We did a survey a couple of weeks ago, and we are slowly but surely answering them here on the blog. Our hope is that we can be clear and honest with you.
I have three goals when I preach. I want to say what the Bible says. I want to do all that I can to make the Bible understandable. And I want to help people respond to what the Bible says with honesty and hope.
So for me, preaching should be biblical, understandable and helpful.
Preaching should be biblical. The main idea of my sermon is built on the foundation of the text. I should be saying what the Bible says. This is what we call expository preaching; not necessarily a word-by-word explanation of the text; but building a message from the syntax and genre of a text.
This is why a sermon out of the Psalms or Luke comes off as more creative or artistic than a sermon out of Romans or 1 Peter. Different genres demand different approaches to communicating the message of the Bible. But the goal of every sermon is to be expositional in saying what God is saying to us through this particular sliver of the Scriptures.
Preaching should also be understandable and helpful.

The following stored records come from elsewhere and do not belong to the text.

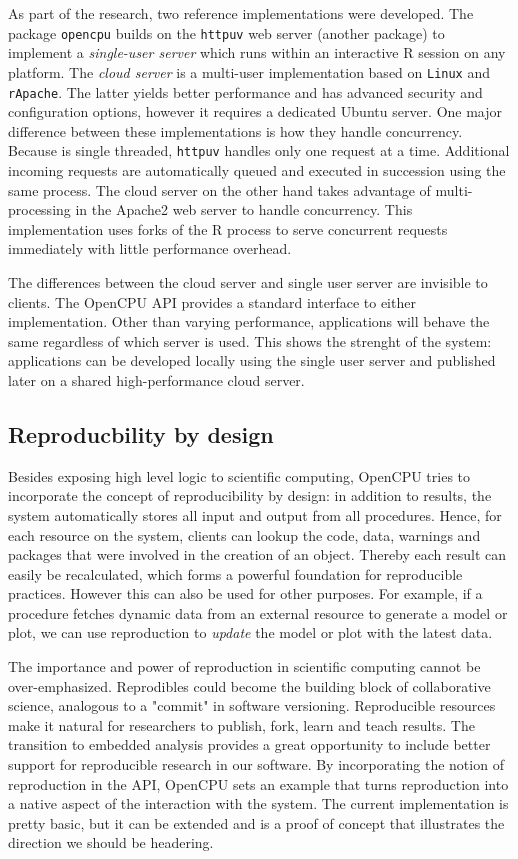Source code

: As part of the research, two reference implementations were developed. The \R package \texttt{opencpu} builds on the \texttt{httpuv} web server (another \R package) to implement a \emph{single-user server} which runs within an interactive R session on any platform. The \emph{cloud server} is a multi-user implementation based on \texttt{Linux} and \texttt{rApache}. The latter yields better performance and has advanced security and configuration options, however it requires a dedicated Ubuntu server. One major difference between these implementations is how they handle concurrency. Because \R is single threaded, \texttt{httpuv} handles only one request at a time. Additional incoming requests are automatically queued and executed in succession using the same process. The cloud server on the other hand takes advantage of multi-processing in the Apache2 web server to handle concurrency. This implementation uses forks of the R process to serve concurrent requests immediately with little performance overhead. 

The differences between the cloud server and single user server are invisible to clients. The OpenCPU API provides a standard interface to either implementation. Other than varying performance, applications will behave the same regardless of which server is used. This shows the strenght of the system: applications can be developed locally using the single user server and published later on a shared high-performance cloud server.

\subsection{Reproducbility by design}

Besides exposing high level logic to scientific computing, OpenCPU tries to incorporate the concept of reproducibility by design: in addition to results, the system automatically stores all input and output from all procedures. Hence, for each resource on the system, clients can lookup the code, data, warnings and packages that were involved in the creation of an object. Thereby each result can easily be recalculated, which forms a powerful foundation for reproducible practices. However this can also be used for other purposes. For example, if a procedure fetches dynamic data from an external resource to generate a model or plot, we can use reproduction to \emph{update} the model or plot with the latest data.

The importance and power of reproduction in scientific computing cannot be over-emphasized. Reprodibles could become the building block of collaborative science, analogous to a "commit" in software versioning. Reproducible resources make it natural for researchers to publish, fork, learn and teach results. The transition to embedded analysis provides a great opportunity to include better support for reproducible research in our software. By incorporating the notion of reproduction in the API, OpenCPU sets an example that turns reproduction into a native aspect of the interaction with the system. The current implementation is pretty basic, but it can be extended and is a proof of concept that illustrates the direction we should be headering.  

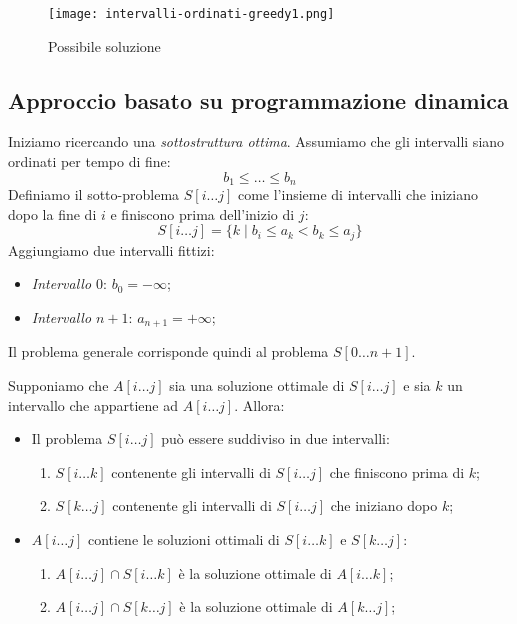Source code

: \begin{figure}[h!]
    \centering
    \texttt{[image: intervalli-ordinati-greedy1.png]}
    \caption{Possibile soluzione}
\end{figure}

\subsection{Approccio basato su programmazione dinamica}
Iniziamo ricercando una \emph{sottostruttura ottima}. Assumiamo che gli intervalli
siano ordinati per tempo di fine:
\[b_1\leq\dots\leq b_n\]
Definiamo il sotto-problema $S[i\dots j]$ come l'insieme di intervalli che
iniziano dopo la fine di $i$ e finiscono prima dell'inizio di $j$:
\[S[i\dots j]=\{k\;|\;b_i\leq a_k<b_k\leq a_j\}\]
Aggiungiamo due intervalli fittizi:
\begin{itemize}
    \item \emph{Intervallo $0$}: $b_0=-\infty$;
    \item \emph{Intervallo $n+1$}: $a_{n+1}=+\infty$;
\end{itemize}
Il problema generale corrisponde quindi al problema $S[0\dots n+1]$.

\begin{definition}
    Supponiamo che $A[i\dots j]$ sia una soluzione ottimale di $S[i\dots j]$
    e sia $k$ un intervallo che appartiene ad $A[i\dots j]$. Allora:
    \begin{itemize}
        \item Il problema $S[i\dots j]$ può essere suddiviso in due intervalli:
        \begin{enumerate}
            \item $S[i\dots k]$ contenente gli intervalli di $S[i\dots j]$ che
            finiscono prima di $k$;
            \item $S[k\dots j]$ contenente gli intervalli di $S[i\dots j]$ che
            iniziano dopo $k$;
        \end{enumerate}
        \item $A[i\dots j]$ contiene le soluzioni ottimali di $S[i\dots k]$ e
        $S[k\dots j]$:
        \begin{enumerate}
            \item $A[i\dots j]\cap S[i\dots k]$ è la soluzione ottimale di $A[i\dots k]$;
            \item $A[i\dots j]\cap S[k\dots j]$ è la soluzione ottimale di $A[k\dots j]$;
        \end{enumerate}
    \end{itemize}
\end{definition}

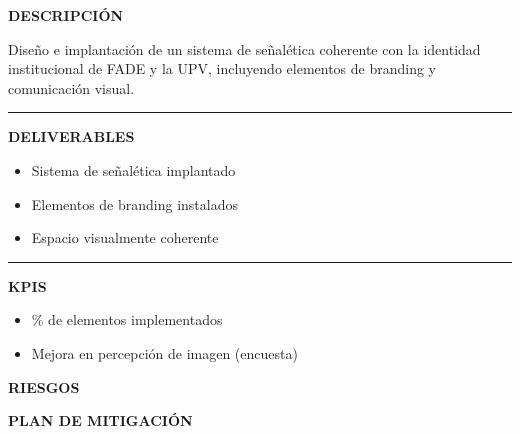 \documentclass[11pt,a4paper]{scrreprt}
\newcommand{\fieldlabel}[1]{%
  {\footnotesize\sffamily\bfseries\color{mutedcolor}\MakeUppercase{#1}}\par\nopagebreak[4]
}
\newcommand{\fieldsep}{\vspace{3pt}\noindent\textcolor{bordercolor}{\rule{\linewidth}{0.4pt}}\vspace{3pt}\par}
\begin{document}
\begin{tcolorbox}[pabox={espcolor}{PA3.1 \enspace\textbullet\enspace Implementación de identidad y señalética}]

\fieldlabel{Descripci\'on}
{\small Diseño e implantación de un sistema de señalética coherente con la identidad institucional de FADE y la UPV, incluyendo elementos de branding y comunicación visual.}\par
\fieldsep
\fieldlabel{Deliverables}
{\small \begin{itemize}[noitemsep,topsep=2pt]
\item Sistema de señalética implantado
\item Elementos de branding instalados
\item Espacio visualmente coherente
\end{itemize}}\par
\fieldsep
\fieldlabel{KPIs}
{\small \begin{itemize}[noitemsep,topsep=2pt]
\item \% de elementos implementados
\item Mejora en percepción de imagen (encuesta)
\end{itemize}}\par
\end{tcolorbox}
\begin{tcolorbox}[riskbox]
{\footnotesize\sffamily\bfseries\color{red!50!black} RIESGOS}\par{}
\end{tcolorbox}
\begin{tcolorbox}[mitbox]
{\footnotesize\sffamily\bfseries\color{green!40!black} PLAN DE MITIGACI\'ON}\par{}
\end{tcolorbox}
\vspace{8pt}
\end{document}
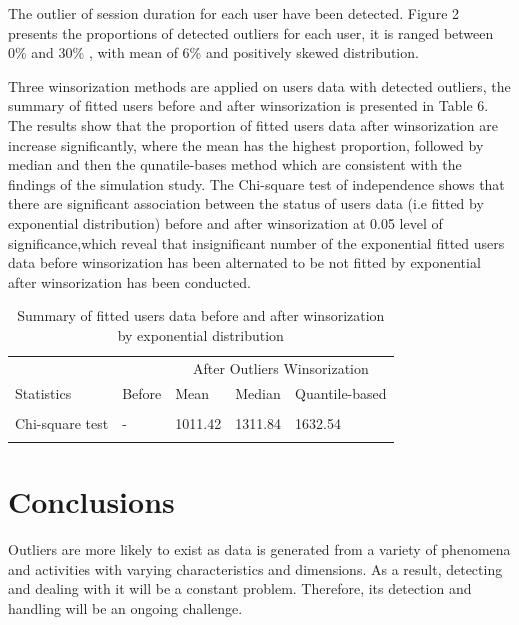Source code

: \documentclass[notitlepage,12pt]{jedm}
\begin{document}
The outlier of session duration for each user have been detected. Figure
2 presents the proportions of detected outliers for each user, it is
ranged between 0\% and 30\% , with mean of 6\% and positively skewed
distribution.

Three winsorization methods are applied on users data with detected
outliers, the summary of fitted users before and after winsorization is
presented in Table 6. The results show that the proportion of fitted
users data after winsorization are increase significantly, where the
mean has the highest proportion, followed by median and then the
qunatile-bases method which are consistent with the findings of the
simulation study. The Chi-square test of independence shows that there
are significant association between the status of users data (i.e fitted
by exponential distribution) before and after winsorization at 0.05
level of significance,which reveal that insignificant number of the
exponential fitted users data before winsorization has been alternated
to be not fitted by exponential after winsorization has been conducted.

\begin{table}[H]

\caption{\label{tab:unnamed-chunk-9}Summary of fitted users data before and after winsorization by exponential distribution}
\centering
\begin{tabular}[t]{l|l|l|l|l}
\hline
\multicolumn{1}{c|}{ } & \multicolumn{1}{c|}{ } & \multicolumn{3}{c}{After Outliers Winsorization} \\
\cline{3-5}
Statistics & Before & Mean & Median & Quantile-based\\
\hline
\cellcolor{gray!6}{Proportion of fit} & \cellcolor{gray!6}{0.31} & \cellcolor{gray!6}{0.67} & \cellcolor{gray!6}{0.61} & \cellcolor{gray!6}{0.56}\\
\hline
Chi-square test & - & 1011.42 & 1311.84 & 1632.54\\
\hline
\cellcolor{gray!6}{p-value} & \cellcolor{gray!6}{-} & \cellcolor{gray!6}{0} & \cellcolor{gray!6}{0} & \cellcolor{gray!6}{0}\\
\hline
\end{tabular}
\end{table}

\hypertarget{conclusions}{%
\section{Conclusions}\label{conclusions}}

Outliers are more likely to exist as data is generated from a variety of
phenomena and activities with varying characteristics and dimensions. As
a result, detecting and dealing with it will be a constant problem.
Therefore, its detection and handling will be an ongoing challenge.
\end{document}
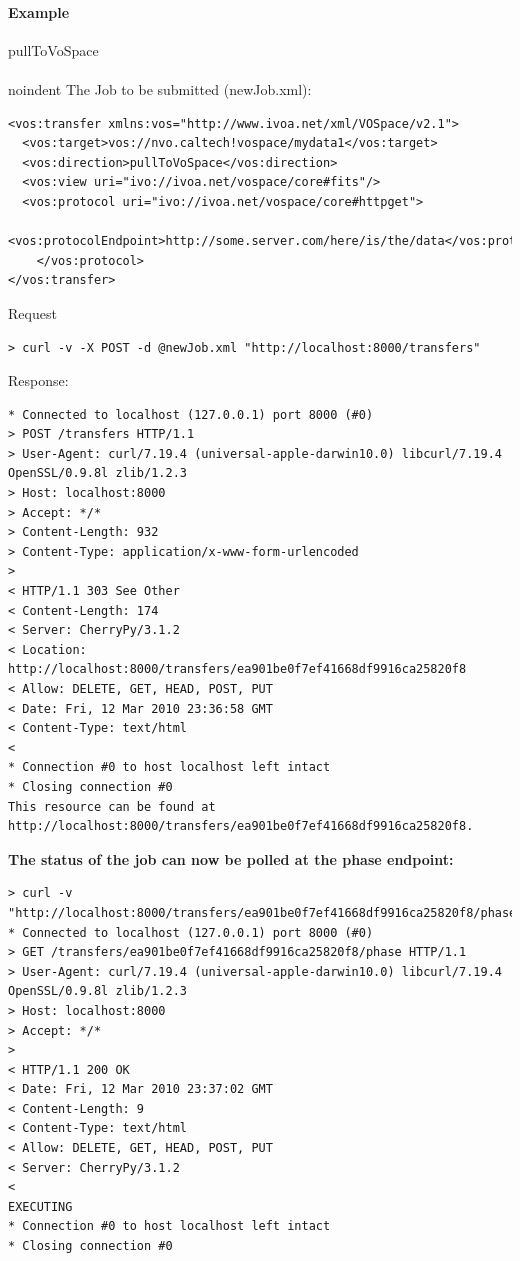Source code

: \documentclass[11pt,a4paper]{ivoa}
\begin{document}
\paragraph{Example}
pullToVoSpace
\\[5px]
\\noindent
The Job to be submitted (newJob.xml):
\begin{lstlisting}
<vos:transfer xmlns:vos="http://www.ivoa.net/xml/VOSpace/v2.1">
  <vos:target>vos://nvo.caltech!vospace/mydata1</vos:target>
  <vos:direction>pullToVoSpace</vos:direction>
  <vos:view uri="ivo://ivoa.net/vospace/core#fits"/>
  <vos:protocol uri="ivo://ivoa.net/vospace/core#httpget">
    <vos:protocolEndpoint>http://some.server.com/here/is/the/data</vos:protocolEndpoint>
    </vos:protocol>
</vos:transfer>
\end{lstlisting}
Request
\begin{lstlisting}
> curl -v -X POST -d @newJob.xml "http://localhost:8000/transfers"
\end{lstlisting}
Response:
\begin{lstlisting}
* Connected to localhost (127.0.0.1) port 8000 (#0)
> POST /transfers HTTP/1.1
> User-Agent: curl/7.19.4 (universal-apple-darwin10.0) libcurl/7.19.4 OpenSSL/0.9.8l zlib/1.2.3
> Host: localhost:8000
> Accept: */*
> Content-Length: 932
> Content-Type: application/x-www-form-urlencoded
> 
< HTTP/1.1 303 See Other
< Content-Length: 174
< Server: CherryPy/3.1.2
< Location: http://localhost:8000/transfers/ea901be0f7ef41668df9916ca25820f8
< Allow: DELETE, GET, HEAD, POST, PUT
< Date: Fri, 12 Mar 2010 23:36:58 GMT
< Content-Type: text/html
< 
* Connection #0 to host localhost left intact
* Closing connection #0
This resource can be found at http://localhost:8000/transfers/ea901be0f7ef41668df9916ca25820f8.
\end{lstlisting}
\textbf{The status of the job can now be polled at the phase endpoint:} \\
\begin{lstlisting}
> curl -v "http://localhost:8000/transfers/ea901be0f7ef41668df9916ca25820f8/phase"
* Connected to localhost (127.0.0.1) port 8000 (#0)
> GET /transfers/ea901be0f7ef41668df9916ca25820f8/phase HTTP/1.1
> User-Agent: curl/7.19.4 (universal-apple-darwin10.0) libcurl/7.19.4 OpenSSL/0.9.8l zlib/1.2.3
> Host: localhost:8000
> Accept: */*
> 
< HTTP/1.1 200 OK
< Date: Fri, 12 Mar 2010 23:37:02 GMT
< Content-Length: 9
< Content-Type: text/html
< Allow: DELETE, GET, HEAD, POST, PUT
< Server: CherryPy/3.1.2
<
EXECUTING
* Connection #0 to host localhost left intact
* Closing connection #0
\end{lstlisting}
\end{document}
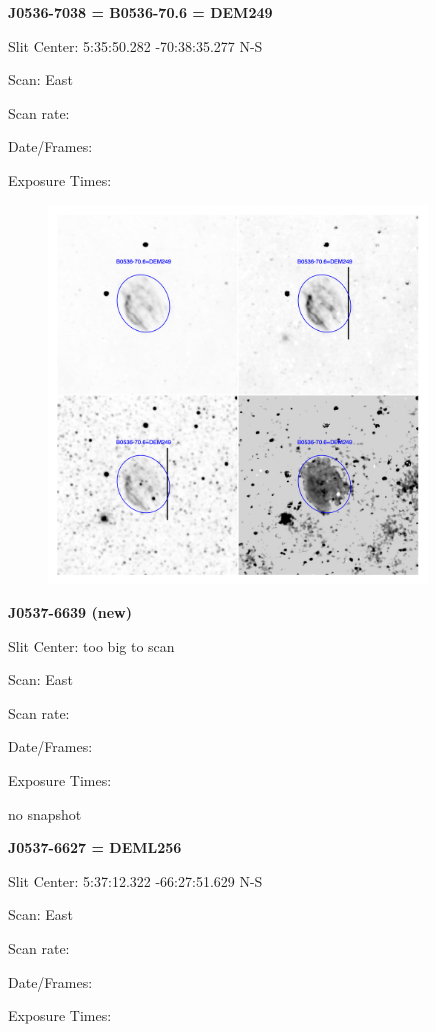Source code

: \documentclass[11pt]{article}
\begin{document}
\newpage
{\bf J0536-7038 = B0536-70.6 = DEM249}  
 
Slit Center:   5:35:50.282   -70:38:35.277 N-S

Scan:  East

Scan rate:  

Date/Frames:

Exposure Times:  

\begin{figure}
\includegraphics[width=10.05cm]{snapshots/B0536-706.png}
\end{figure}


\newpage
{\bf J0537-6639 (new)}  
 
Slit Center:   too big to scan

Scan:  East

Scan rate:  

Date/Frames:

Exposure Times:  

no snapshot
\begin{figure}
\end{figure}

\newpage
{\bf J0537-6627 = DEML256}  
 
Slit Center:  5:37:12.322  -66:27:51.629 N-S

Scan:  East

Scan rate:  

Date/Frames:

Exposure Times:  
\end{document}
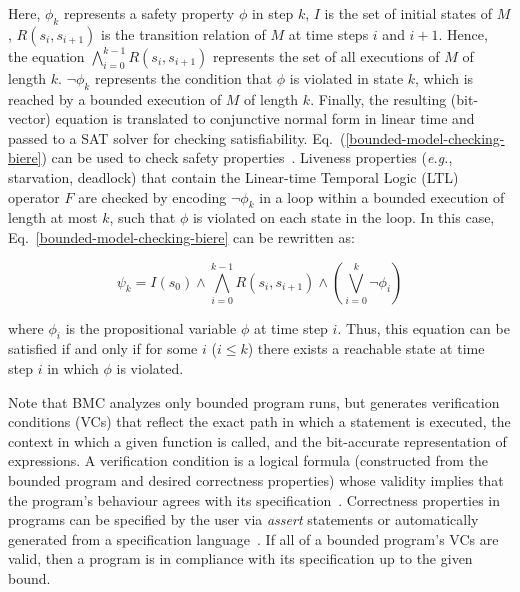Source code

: \documentclass[format=acmsmall, review=false, screen=true]{acmart}
\begin{document}
\noindent Here, $\phi_{k}$ represents a safety property $\phi$ in step $k$, $I$ is the set of initial states of $M$, $R\left(s_{i},s_{i+1}\right)$ is the transition relation of $M$ at time steps $i$ and $i+1$. Hence, the equation $\bigwedge^{k-1}_{i=0} R\left(s_{i},s_{i+1}\right)$ represents the set of all executions of $M$ of length $k$. $\neg \phi_{k}$ represents the condition that $\phi$ is violated in state $k$, which is reached by a bounded execution of $M$ of length $k$. Finally, the resulting (bit-vector) equation is translated to conjunctive normal form in linear time and passed to a SAT solver for checking satisfiability. Eq.~(\ref{bounded-model-checking-biere}) can be used to check safety properties~\cite{PrasadBG05}. Liveness properties ({\it e.g.}, starvation, deadlock) that contain the Linear-time Temporal Logic (LTL) operator $F$ are checked by encoding $\neg \phi_{k}$ in a loop within a bounded execution of length at most $k$, such that $\phi$ is violated on each state in the loop. In this case, Eq.~\ref{bounded-model-checking-biere} can be rewritten as:

%
\begin{equation}
\psi_{k} = I\left(s_{0}\right) \wedge \bigwedge^{k-1}_{i=0} R\left(s_{i},s_{i+1}\right) \wedge \left(\bigvee^{k}_{i=0} \neg \phi_{i}\right)
\end{equation}

\noindent where $\phi_{i}$ is the propositional variable $\phi$ at time step $i$. Thus, this equation can be satisfied if and only if for some $i$ ($i \leq k$) there exists a reachable state at time step $i$ in which $\phi$ is violated. 

Note that BMC analyzes only bounded program runs, but generates verification conditions (VCs) that reflect the exact path in which a statement is executed, the context in which a given function is called, and the bit-accurate representation of expressions. A verification condition is a logical formula (constructed from the bounded program and desired correctness properties) whose validity implies that the program's behaviour agrees with its specification~\cite{Bradley07}. Correctness properties in programs can be specified by the user via \textit{assert} statements or automatically generated from a specification language~\cite{Thomas01}. If all of a bounded program's VCs are valid, then a program is in compliance with its specification up to the given bound.
\end{document}
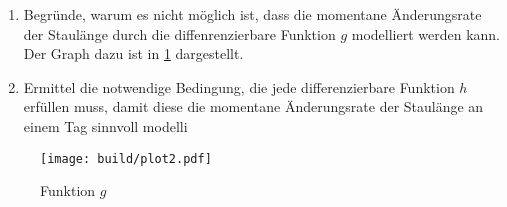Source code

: \begin{itemize}
         \begin{enumerate}
             \item Begründe, warum es nicht möglich ist, dass die momentane Änderungsrate der Staulänge durch die diffenrenzierbare Funktion $g$ modelliert werden kann.
                 Der Graph dazu ist in \ref{fig:g} dargestellt.
            \item Ermittel die notwendige Bedingung, die jede differenzierbare Funktion $h$ erfüllen muss, damit diese die momentane Änderungsrate der Staulänge an einem Tag sinnvoll modelli
        \end{enumerate}
\end{itemize}
\begin{figure}
    \centering
    \texttt{[image: build/plot2.pdf]}
    \caption{Funktion $g$}
    \label{fig:g}
\end{figure}


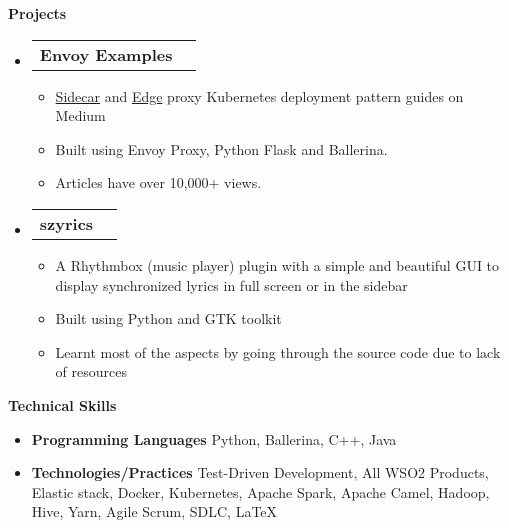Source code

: \documentclass[letterpaper,12pt]{article}[leftmargin=*]
\makeatletter
\def \entryspacing {-0pt}
\renewcommand{\section}[2]{\vspace{5pt}
  \colorbox{secondary}{\color{white}\raggedbottom\normalsize\textbf{{#1}{\hspace{7pt}#2}}}
}
\newcommand{\resumeEntryStart}{\begin{itemize}[leftmargin=2.5mm]}
\newcommand{\resumeEntryEnd}{\end{itemize}\vspace{\entryspacing}}
\newcommand{\resumeItemListStart}{\begin{itemize}[leftmargin=4.5mm]}
\newcommand{\resumeItemListEnd}{\end{itemize}}
\newcommand{\resumeItem}[1]{
  \item\small{
    {#1 \vspace{-2pt}}
  }
}
\newcommand{\resumeEntryTD}[2]{
  \vspace{-1pt}\item[]
    \begin{tabularx}{0.97\textwidth}{X@{\hspace{60pt}}r}
      \textbf{\color{primary}#1} & {\firabook\color{accent}\small#2} \\
    \end{tabularx}\vspace{-6pt}
}
\newcommand{\resumeEntryS}[2]{
  \item[]\small{
    \textbf{\color{primary}#1 }{ #2 \vspace{-6pt}}
  }
}
\makeatother
\begin{document}
\section{\faFlask}{Projects}

  \resumeEntryStart
    \resumeEntryTD
      {Envoy Examples}{}
    \resumeItemListStart
      \resumeItem {\href{https://medium.com/@viggnah/how-to-deploy-envoy-as-a-sidecar-proxy-on-kubernetes-c3a3ad3935ee}{Sidecar} and \href{https://medium.com/@viggnah/how-to-deploy-envoy-as-an-edge-proxy-on-kubernetes-f1af78e1ebfb}{Edge} proxy Kubernetes deployment pattern guides on Medium}
      \resumeItem {Built using Envoy Proxy, Python Flask and Ballerina.}
      \resumeItem {Articles have over 10,000+ views.}
    \resumeItemListEnd

    \resumeEntryTD
      {szyrics}{}
    \resumeItemListStart
      \resumeItem {A Rhythmbox (music player) plugin with a simple and beautiful GUI to display synchronized lyrics in full screen or in the sidebar}
      \resumeItem {Built using Python and GTK toolkit}
      \resumeItem {Learnt most of the aspects by going through the source code due to lack of resources}
    \resumeItemListEnd
  \resumeEntryEnd


\section{\faStar}{Technical Skills}
 \resumeEntryStart
  \resumeEntryS{Programming Languages} {Python, Ballerina, C++, Java}
  \resumeEntryS{Technologies/Practices} {Test-Driven Development, All WSO2 Products, Elastic stack, Docker, Kubernetes, Apache Spark, Apache Camel, Hadoop, Hive, Yarn, Agile Scrum, SDLC, \LaTeX}
 \resumeEntryEnd
 
\end{document}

When I taught preaching in graduate school, I had a question I asked at the beginning of my review session with my students: how were you helping people understand and apply the Bible? No two preachers are alike in how they answer this question. And for good reason: no two preachers are alike. Andy Stanley is not John Piper. And John Piper is not Matt Chandler. And Matt Chandler is not Tim Keller. And Tim Keller is not Steven Furtick. And Steven Furtick is not Matt Adair.
The challenge for me and every preacher is whether our efforts to be understandable and helpful actually produce understanding and clear steps towards applying what we’ve heard. There are ways that I do this well and other areas of communication where I struggle. Someone might find me very understandable and helpful while the person sitting next to them might find me rather confusing and unhelpful.
So for me - and for anyone who preaches in one of our gatherings - our goal is to be biblical, understandable and helpful.
Do I always win? No. That’s why I work at my craft and listen to you as you ask questions and give feedback about my sermons. And it’s why all of us put our hope in Jesus. He is the real preacher in the room on Sundays. I am humbled and encouraged by the thought that while God uses me to talk to you through a sermon, his work is not limited by my flaws.